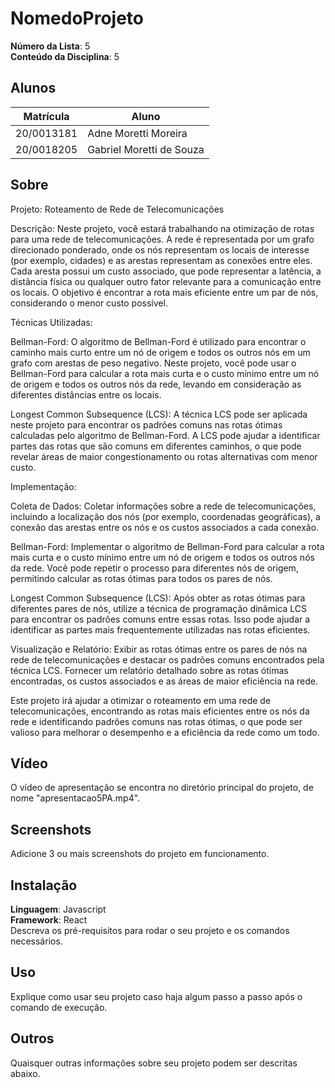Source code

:# NomedoProjeto

**Número da Lista**: 5<br>
**Conteúdo da Disciplina**: 5<br>

## Alunos
|Matrícula | Aluno |
| -- | -- |
| 20/0013181  |  Adne Moretti Moreira |
| 20/0018205  |  Gabriel Moretti de Souza |

## Sobre 
Projeto: Roteamento de Rede de Telecomunicações

Descrição: Neste projeto, você estará trabalhando na otimização de rotas para uma rede de telecomunicações. A rede é representada por um grafo direcionado ponderado, onde os nós representam os locais de interesse (por exemplo, cidades) e as arestas representam as conexões entre eles. Cada aresta possui um custo associado, que pode representar a latência, a distância física ou qualquer outro fator relevante para a comunicação entre os locais. O objetivo é encontrar a rota mais eficiente entre um par de nós, considerando o menor custo possível.

Técnicas Utilizadas:

Bellman-Ford: O algoritmo de Bellman-Ford é utilizado para encontrar o caminho mais curto entre um nó de origem e todos os outros nós em um grafo com arestas de peso negativo. Neste projeto, você pode usar o Bellman-Ford para calcular a rota mais curta e o custo mínimo entre um nó de origem e todos os outros nós da rede, levando em consideração as diferentes distâncias entre os locais.

Longest Common Subsequence (LCS): A técnica LCS pode ser aplicada neste projeto para encontrar os padrões comuns nas rotas ótimas calculadas pelo algoritmo de Bellman-Ford. A LCS pode ajudar a identificar partes das rotas que são comuns em diferentes caminhos, o que pode revelar áreas de maior congestionamento ou rotas alternativas com menor custo.

Implementação:

Coleta de Dados: Coletar informações sobre a rede de telecomunicações, incluindo a localização dos nós (por exemplo, coordenadas geográficas), a conexão das arestas entre os nós e os custos associados a cada conexão.

Bellman-Ford: Implementar o algoritmo de Bellman-Ford para calcular a rota mais curta e o custo mínimo entre um nó de origem e todos os outros nós da rede. Você pode repetir o processo para diferentes nós de origem, permitindo calcular as rotas ótimas para todos os pares de nós.

Longest Common Subsequence (LCS): Após obter as rotas ótimas para diferentes pares de nós, utilize a técnica de programação dinâmica LCS para encontrar os padrões comuns entre essas rotas. Isso pode ajudar a identificar as partes mais frequentemente utilizadas nas rotas eficientes.

Visualização e Relatório: Exibir as rotas ótimas entre os pares de nós na rede de telecomunicações e destacar os padrões comuns encontrados pela técnica LCS. Fornecer um relatório detalhado sobre as rotas ótimas encontradas, os custos associados e as áreas de maior eficiência na rede.

Este projeto irá ajudar a otimizar o roteamento em uma rede de telecomunicações, encontrando as rotas mais eficientes entre os nós da rede e identificando padrões comuns nas rotas ótimas, o que pode ser valioso para melhorar o desempenho e a eficiência da rede como um todo.

## Vídeo
O vídeo de apresentação se encontra no diretório principal do projeto, de nome "apresentacao5PA.mp4".

## Screenshots
Adicione 3 ou mais screenshots do projeto em funcionamento.

## Instalação 
**Linguagem**: Javascript<br>
**Framework**: React<br>
Descreva os pré-requisitos para rodar o seu projeto e os comandos necessários.

## Uso 
Explique como usar seu projeto caso haja algum passo a passo após o comando de execução.

## Outros 
Quaisquer outras informações sobre seu projeto podem ser descritas abaixo.





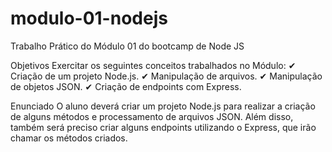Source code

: # modulo-01-nodejs
Trabalho Prático do Módulo 01 do bootcamp de Node JS

Objetivos
Exercitar os seguintes conceitos trabalhados no Módulo:
✔ Criação de um projeto Node.js.
✔ Manipulação de arquivos.
✔ Manipulação de objetos JSON.
✔ Criação de endpoints com Express.

Enunciado
O aluno deverá criar um projeto Node.js para realizar a criação de alguns métodos e
processamento de arquivos JSON. Além disso, também será preciso criar alguns endpoints
utilizando o Express, que irão chamar os métodos criados.

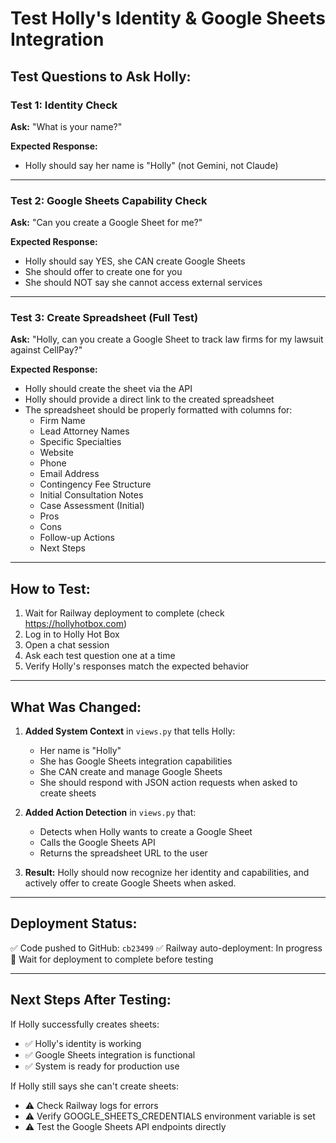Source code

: # Test Holly's Identity & Google Sheets Integration

## Test Questions to Ask Holly:

### Test 1: Identity Check
**Ask:** "What is your name?"

**Expected Response:** 
- Holly should say her name is "Holly" (not Gemini, not Claude)

---

### Test 2: Google Sheets Capability Check
**Ask:** "Can you create a Google Sheet for me?"

**Expected Response:**
- Holly should say YES, she CAN create Google Sheets
- She should offer to create one for you
- She should NOT say she cannot access external services

---

### Test 3: Create Spreadsheet (Full Test)
**Ask:** "Holly, can you create a Google Sheet to track law firms for my lawsuit against CellPay?"

**Expected Response:**
- Holly should create the sheet via the API
- Holly should provide a direct link to the created spreadsheet
- The spreadsheet should be properly formatted with columns for:
  - Firm Name
  - Lead Attorney Names
  - Specific Specialties
  - Website
  - Phone
  - Email Address
  - Contingency Fee Structure
  - Initial Consultation Notes
  - Case Assessment (Initial)
  - Pros
  - Cons
  - Follow-up Actions
  - Next Steps

---

## How to Test:

1. Wait for Railway deployment to complete (check https://hollyhotbox.com)
2. Log in to Holly Hot Box
3. Open a chat session
4. Ask each test question one at a time
5. Verify Holly's responses match the expected behavior

---

## What Was Changed:

1. **Added System Context** in `views.py` that tells Holly:
   - Her name is "Holly"
   - She has Google Sheets integration capabilities
   - She CAN create and manage Google Sheets
   - She should respond with JSON action requests when asked to create sheets

2. **Added Action Detection** in `views.py` that:
   - Detects when Holly wants to create a Google Sheet
   - Calls the Google Sheets API
   - Returns the spreadsheet URL to the user

3. **Result:** Holly should now recognize her identity and capabilities, and actively offer to create Google Sheets when asked.

---

## Deployment Status:

✅ Code pushed to GitHub: `cb23499`
✅ Railway auto-deployment: In progress
🔄 Wait for deployment to complete before testing

---

## Next Steps After Testing:

If Holly successfully creates sheets:
- ✅ Holly's identity is working
- ✅ Google Sheets integration is functional
- ✅ System is ready for production use

If Holly still says she can't create sheets:
- ⚠️ Check Railway logs for errors
- ⚠️ Verify GOOGLE_SHEETS_CREDENTIALS environment variable is set
- ⚠️ Test the Google Sheets API endpoints directly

========

**Your task:** Go line by line through the data above and count those holding "Moretti"; report the number alone.

**Exercise response:** 2